There is no organization in the North American League Championship Series that has experienced as much turmoil and change in 2017 as Team Liquid. A team who started ten different roster combinations, Team Liquid could not find the correct mix to lead them to success.
Prior to the 2017 season, Team Liquid was a staple near the top of the NA LCS, giving birth to the “forever fourth” meme. With success so close, Team Liquid committed to making the necessary roster changes that would push them over the top and finally earn them the coveted place at Worlds they had so often been denied.
Of course, things quickly would fall apart for Team Liquid with their new roster.
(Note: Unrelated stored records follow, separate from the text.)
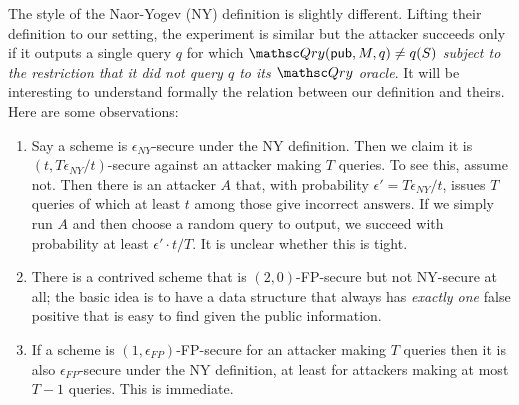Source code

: The style of the Naor-Yogev (NY) definition is slightly different. 
Lifting their definition to our setting, the experiment is similar but the attacker
succeeds only if it outputs a single query $q$ for which $\Qry(\pub, M, q) \neq q(S)$ \emph{subject
to the restriction that it did not query $q$ to its $\Qry$ oracle}.
It will be interesting to understand formally the relation between our definition and theirs.
Here are some observations:
\begin{enumerate}
\item Say a scheme is $\epsilon_{NY}$-secure under the NY definition.
Then we claim it is $(t, T\epsilon_{NY}/t)$-secure against an attacker making $T$ queries. To see
this, assume not. Then there is an attacker $A$ that, with probability $\epsilon'=T\epsilon_{NY}/t$,
issues $T$ queries of which at least $t$ among those give incorrect answers.
If we simply run $A$ and
then choose a random query to output, we succeed with probability at least $\epsilon' \cdot t/T$.
It is unclear whether this is tight.

\item There is a contrived scheme that is $(2, 0)$-FP-secure but not NY-secure at all; the basic idea is
to have a data structure that always has \emph{exactly one} false positive that is easy to find
given the public information.

\item If a scheme is $(1,\epsilon_{FP})$-FP-secure for an attacker making $T$ queries
then it is also $\epsilon_{FP}$-secure under the NY definition,
at least for attackers making at most $T-1$
queries.
This is immediate.
\end{enumerate}

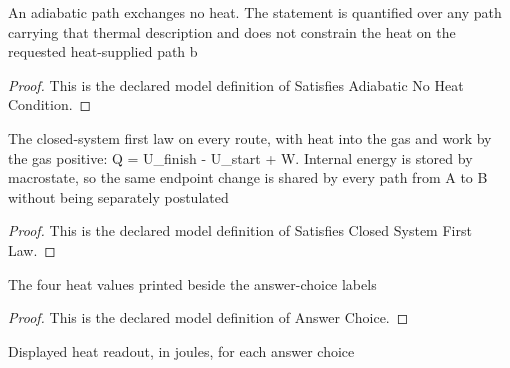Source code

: \begin{definition}
  \label{def:physics:phyx-mini-0356:phyxminiproblems-problemphyxmini0356-satisfiesadiabaticnoheatcondition}
  An adiabatic path exchanges no heat. The statement is quantified over any path carrying that thermal description and does not constrain the heat on the requested heat-supplied path b
\end{definition}
\begin{proof}
  This is the declared model definition of Satisfies Adiabatic No Heat Condition.
\end{proof}
\begin{definition}
  \label{def:physics:phyx-mini-0356:phyxminiproblems-problemphyxmini0356-satisfiesclosedsystemfirstlaw}
  The closed-system first law on every route, with heat into the gas and work by the gas positive: Q = U\_finish - U\_start + W. Internal energy is stored by macrostate, so the same endpoint change is shared by every path from A to B without being separately postulated
\end{definition}
\begin{proof}
  This is the declared model definition of Satisfies Closed System First Law.
\end{proof}
\begin{definition}
  \label{def:physics:phyx-mini-0356:phyxminiproblems-problemphyxmini0356-answerchoice}
  The four heat values printed beside the answer-choice labels
\end{definition}
\begin{proof}
  This is the declared model definition of Answer Choice.
\end{proof}
\begin{definition}
  \label{def:physics:phyx-mini-0356:phyxminiproblems-problemphyxmini0356-displayedheatinjoules}
  Displayed heat readout, in joules, for each answer choice
\end{definition}
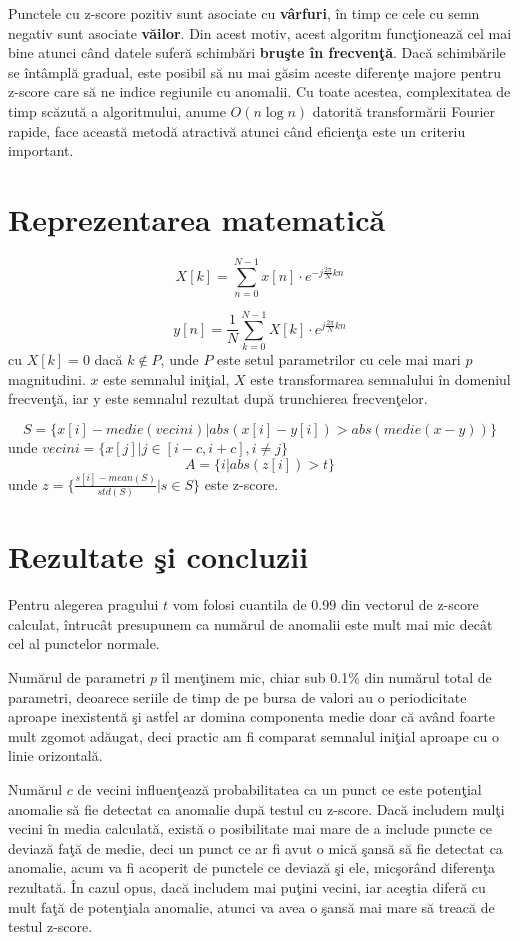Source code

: Punctele cu z-score pozitiv sunt asociate cu \textbf{vârfuri}, în timp ce cele cu semn negativ sunt asociate \textbf{văilor}. Din acest motiv,
acest algoritm funcţionează cel mai bine atunci când datele suferă schimbări \textbf{bruşte în frecvenţă}. Dacă schimbările se întâmplă gradual,
este posibil să nu mai găsim aceste diferenţe majore pentru z-score care să ne indice regiunile cu anomalii. Cu toate acestea, complexitatea 
de timp scăzută a algoritmului, anume $O(n \log n)$ datorită transformării Fourier rapide, face această metodă atractivă atunci când 
eficienţa este un criteriu important.

\section{Reprezentarea matematică}

\[ X[k] = \sum_{n=0}^{N-1} x[n] \cdot e^{-j\frac{2\pi}{N}kn} \]

\[ y[n] = \frac{1}{N} \sum_{k=0}^{N-1} X[k] \cdot e^{j\frac{2\pi}{N}kn} \] cu $X[k]=0$ dacă $k \notin P$, unde $P$ este setul parametrilor
cu cele mai mari $p$ magnitudini. $x$ este semnalul iniţial, $X$ este transformarea semnalului în domeniul frecvenţă, iar y este 
semnalul rezultat după trunchierea frecvenţelor.

\[ S = \{ x[i] - medie(vecini) | abs(x[i] - y[i]) > abs(medie(x - y))\} \] unde $vecini = \{x[j] | j \in [i - c, i + c], i \neq j \}$
\[ A = \{ i | abs(z[i]) > t \}\] unde $z = \{\frac{s[i] - mean(S)}{std(S)} | s \in S\}$ este z-score.

\section{Rezultate şi concluzii}

Pentru alegerea pragului $t$ vom folosi cuantila de 0.99 din vectorul de z-score calculat, întrucât presupunem ca numărul de 
anomalii este mult mai mic decât cel al punctelor normale.

Numărul de parametri $p$ îl menţinem mic, chiar sub 0.1\% din numărul total de parametri, deoarece seriile de timp de pe bursa 
de valori au o periodicitate aproape inexistentă şi astfel ar domina componenta medie doar că având foarte mult zgomot adăugat, 
deci practic am fi comparat semnalul iniţial aproape cu o linie orizontală.

Numărul $c$ de vecini influenţează probabilitatea ca un punct ce este potenţial anomalie să fie detectat ca anomalie după testul cu z-score.
Dacă includem mulţi vecini în media calculată, există o posibilitate mai mare de a include puncte ce deviază faţă de medie, deci un punct
ce ar fi avut o mică şansă să fie detectat ca anomalie, acum va fi acoperit de punctele ce deviază şi ele, micşorând diferenţa rezultată.
În cazul opus, dacă includem mai puţini vecini, iar aceştia diferă cu mult faţă de potenţiala anomalie, atunci va avea o şansă mai mare 
să treacă de testul z-score.

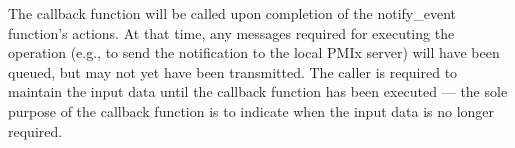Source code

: \adviceuserstart
The callback function will be called upon completion of the
notify_event function's actions. At that time, any messages required for executing the operation (e.g., to send the notification to the local \ac{PMIx} server) will
have been queued, but may not yet have been transmitted. The caller is required to maintain the input
data until the callback function has been executed --- the sole purpose of the callback function is to indicate when the input data is no longer required.
\adviceuserend


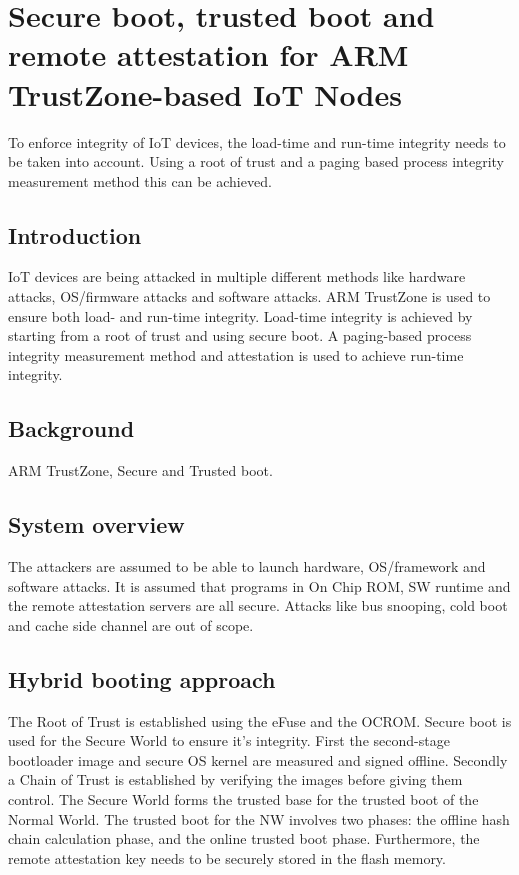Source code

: \documentclass{article}
\begin{document}
\section{Secure boot, trusted boot and remote attestation for ARM TrustZone-based IoT Nodes}

To enforce integrity of IoT devices, the load-time and run-time integrity needs to be taken into account. Using a root of trust and a paging based process integrity measurement method this can be achieved.

\subsection{Introduction}

IoT devices are being attacked in multiple different methods like hardware attacks, OS/firmware attacks and software attacks. ARM TrustZone is used to ensure both load- and run-time integrity. Load-time integrity is achieved by starting from a root of trust and using secure boot. A paging-based process integrity measurement method and attestation is used to achieve run-time integrity. 

\subsection{Background}

ARM TrustZone, Secure and Trusted boot.

\subsection{System overview}

The attackers are assumed to be able to launch hardware, OS/framework and software attacks. It is assumed that programs in On Chip ROM, SW runtime and the remote attestation servers are all secure. Attacks like bus snooping, cold boot and cache side channel are out of scope.

\subsection{Hybrid booting approach} 

The Root of Trust is established using the eFuse and the OCROM. Secure boot is used for the Secure World to ensure it's integrity. First the second-stage bootloader image and secure OS kernel are measured and signed offline. Secondly a Chain of Trust is established by verifying the images before giving them control. The Secure World forms the trusted base for the trusted boot of the Normal World. The trusted boot for the NW involves two phases: the offline hash chain calculation phase, and the online trusted boot phase. Furthermore, the remote attestation key needs to be securely stored in the flash memory. 
\end{document}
The addition of former NA LCS MVP Kim “Reignover” Yeu-jin failed to provide a significant impact as the team took a step backwards in the first few weeks of the Spring Split.
Thrown into a panic, Team Liquid would begin experimenting with starting rosters as they slowly fell down the standings into the Promotion Tournament.
In a season that saw Team Liquid escape the Promotion Tournament twice, the disappointment for the organization, players, and fans is evident. As another off-season approaches it is likely that many of the current members will no longer be on the roster as the next season begins.
Keeping this in mind, CLICKON eSports take a look back at all the various iterations of Team Liquid roster in 2017, ranking the various variations in strength:
CLICKON’s 2017 Team Liquid Roster Review
CLICKON eSports ranks each of the five man rosters that Team Liquid utilized during the 2017 season.
As the only Liquid roster that included Youngbin at ADC, this was likely the worst iteration of the season. A converted mid laner, Youngbin's inexperience showed and forced Liquid to quickly look for other options.
Team Liquid elected to use three substitutes for one game in a week four loss to Cloud9. A veteran of the NA LCS, KonKwon never found his rhythm as a starter on Team Liquid as Matt would quickly regain his starting position.
The biggest signing of the NA LCS off-season was likely that of former MVP Reignover. Struggling for most of the season, Reignover never appeared to truly sync up with Slooshi as the starter.
Once considered one of NA's hottest young talents, Inori has cooled off considerably since his arrival to Team Liquid. With Dardoch now on the roster, Inori will likely be demoted to a key piece in a future Academy roster for Team Liquid.
Slooshi quickly replaced GoldenGlue at the start of the Summer Split, and while his performances were not overly impressive he allowed GoldenGlue time to recover and regain his starting position. A good but not great player, Slooshi's limited ceiling may curb his future prospects in the NA LCS.
Dardoch's return to Team Liquid was anything but smooth, as the team rattled off consecutive losses with the once exiled jungler as the starter. By the end of the Split, Dardoch appears to have regained his footing and could be a key piece in Team Liquid's future.
It was the roster they began with, and the roster they returned to at the start of the Summer Split. GoldenGlue had his ups and downs throughout the split, yet this was the only lineup to achieve a 2-0 week the entire season.
For one week of the NA LCS, Team Liquid's roster contained four players who had been All-Stars. Despite a stacked starting roster, Team Liquid failed to win a series with the combination of 'Midlet' and a Doublelift-Adrian bot lane.
The roster that saved Team Liquid from relegation in the Spring was charcterized by the strong play and steady leadership of Doublelift. With Piglet in the mid lane, Team Liquid had two legitimate carry threats that had potential as a roster had Doublelift not returned to Team SoloMid.
Team Liquid may have saved their best roster for last with the addition of Mickey to the starting roster. With an agressive laning phase and timely roams, Mickey has not only been a star in his own right, but has also helped to unlock the other members of the team such as Piglet.